PGA of America President, Jim Richerson
PGA of America President, Jim Richerson
• This week’s PGA Championship will feature 96 of the top 100 golfers from the Official World Golf Ranking, but for the first time since 2008, it will not have its defending champion in the field. Waugh addressed the absence at Southern Hills of Phil Mickelson, who set a record in winning the 2021 PGA, doing so shortly before his 51st birthday. Waugh wished to address the situation, calling it “the elephant in the room.” 
“Look, no one was more excited than us last year when Phil had his epic win,” Waugh said. “It's amazing. He's done something nobody else has ever done and win a major at 50. It was one of the great moments in golf, and we'll never sort of forget it. We certainly looked forward to him defending.
“He's not here. It's at his choice. He and I have had some conversations before, during, and after, and I can really say that on Friday his camp called and said he's not ready to play. Obviously, we respect that. We understand it. We wish nothing but the best for him and Amy.”
• Kerry Haigh, Chief Championships Officer for the PGA, was in charge of the setup for the two previous PGAs played at Southern Hills, in 1994 and 2007, and is excited about the test Southern Hills will present after an historic restoration was done by architects Gil Hanse and Jim Wagner a couple of years ago.
PGA of America CCO, Kerry Haigh
PGA of America CCO, Kerry Haigh
Several new tees have been added – the course extends to 7,556 yards – and with many trees removed, it has a far more open feel, which should lead to players hitting more drivers and 3-woods off the tee than in previous championships. Several holes are likely to use newly built tees that were not an option in the past. The most notable change from Hanse’s work would be at the par-4 seventh, where a short “4-iron and wedge” hole was transformed into a 489-yard best, with both the tee and green moved back significantly. 

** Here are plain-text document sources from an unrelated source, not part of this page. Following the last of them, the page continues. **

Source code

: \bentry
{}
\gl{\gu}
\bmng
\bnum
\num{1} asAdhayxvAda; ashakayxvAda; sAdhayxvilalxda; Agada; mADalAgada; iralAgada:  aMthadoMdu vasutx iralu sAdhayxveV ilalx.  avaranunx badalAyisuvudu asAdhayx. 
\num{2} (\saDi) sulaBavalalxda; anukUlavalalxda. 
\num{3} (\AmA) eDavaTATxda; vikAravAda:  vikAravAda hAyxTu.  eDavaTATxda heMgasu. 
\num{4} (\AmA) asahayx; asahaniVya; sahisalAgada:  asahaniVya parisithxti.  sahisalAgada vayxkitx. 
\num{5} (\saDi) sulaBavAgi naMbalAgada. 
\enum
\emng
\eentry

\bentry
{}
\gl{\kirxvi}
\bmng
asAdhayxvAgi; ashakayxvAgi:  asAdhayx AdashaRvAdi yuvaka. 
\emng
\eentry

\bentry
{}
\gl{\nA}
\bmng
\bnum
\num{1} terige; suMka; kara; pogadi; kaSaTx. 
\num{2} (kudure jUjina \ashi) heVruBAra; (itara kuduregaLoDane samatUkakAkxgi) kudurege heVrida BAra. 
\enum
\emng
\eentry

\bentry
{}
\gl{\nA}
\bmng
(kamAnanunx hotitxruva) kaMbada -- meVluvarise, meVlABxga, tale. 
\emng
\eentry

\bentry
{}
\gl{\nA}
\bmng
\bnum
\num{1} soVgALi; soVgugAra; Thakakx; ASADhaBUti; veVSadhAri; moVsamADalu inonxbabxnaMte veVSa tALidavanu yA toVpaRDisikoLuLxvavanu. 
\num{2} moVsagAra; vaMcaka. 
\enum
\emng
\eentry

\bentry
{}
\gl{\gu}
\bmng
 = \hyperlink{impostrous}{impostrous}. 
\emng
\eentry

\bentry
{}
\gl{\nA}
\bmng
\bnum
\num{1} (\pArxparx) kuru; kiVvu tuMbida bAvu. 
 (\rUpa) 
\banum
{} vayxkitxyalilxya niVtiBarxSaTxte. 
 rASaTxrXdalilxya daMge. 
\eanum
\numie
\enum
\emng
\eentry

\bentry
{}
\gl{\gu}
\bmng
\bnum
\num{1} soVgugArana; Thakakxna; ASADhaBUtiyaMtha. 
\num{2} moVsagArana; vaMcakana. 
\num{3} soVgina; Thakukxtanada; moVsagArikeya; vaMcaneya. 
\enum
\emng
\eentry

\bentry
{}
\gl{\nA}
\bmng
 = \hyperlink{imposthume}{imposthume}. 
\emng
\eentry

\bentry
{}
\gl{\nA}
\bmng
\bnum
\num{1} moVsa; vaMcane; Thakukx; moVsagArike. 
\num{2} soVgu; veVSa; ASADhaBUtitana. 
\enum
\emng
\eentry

Haigh: “That team together have produced what I think could be one of the greatest tests of golf in the country. I'm really excited to see it. The conditioning is unbelievable, May, creating the golf course -- the playing conditions here in May for warm season grasses, the fairways, the roughs, it's just immaculate. I could not be happier.”
• Waugh and many PGA of America staff members have moved into the organization’s new home in Frisco, Texas. The PGA already has begun to do PGA Professional workshops on the property, and two championship courses have been built. Frisco will have its national unveiling when it hosts the KitchenAid Senior PGA Championship in 2023. 
“It's our home. We think it could end up being somewhat of a commercial home and a destination home for golf in the country,” Waugh said. “We're excited about that. It's a lot of things that we've talked about, as you've seen from the beginning, a laboratory for golf, a Silicon Valley for golf, all sorts of things are possible there, and we're going to do everything we can with it.”
• Richerson was asked about a recent Golf Digest article that addressed the growing challenges long hours and work-life balance for club professionals that have been discouraging some good potential candidates to enter the business. 
“Some look at it and have looked at it for a long time as just a line item on your expense sheet, but if you put a golf professional in the right role with the right support, they're a huge return on the investment,” said Richerson, who represents 28,000 members of the PGA. 
“You get people that are excited about the game. You get them improving their game of golf. They're going to play more golf. I don't know a single person that enjoys the game of golf that doesn't play more when they're playing better. You want to play more golf. You need to get with your local PGA Professionals and they'll help you at whatever level you're at. We're seeing it here at the highest level.”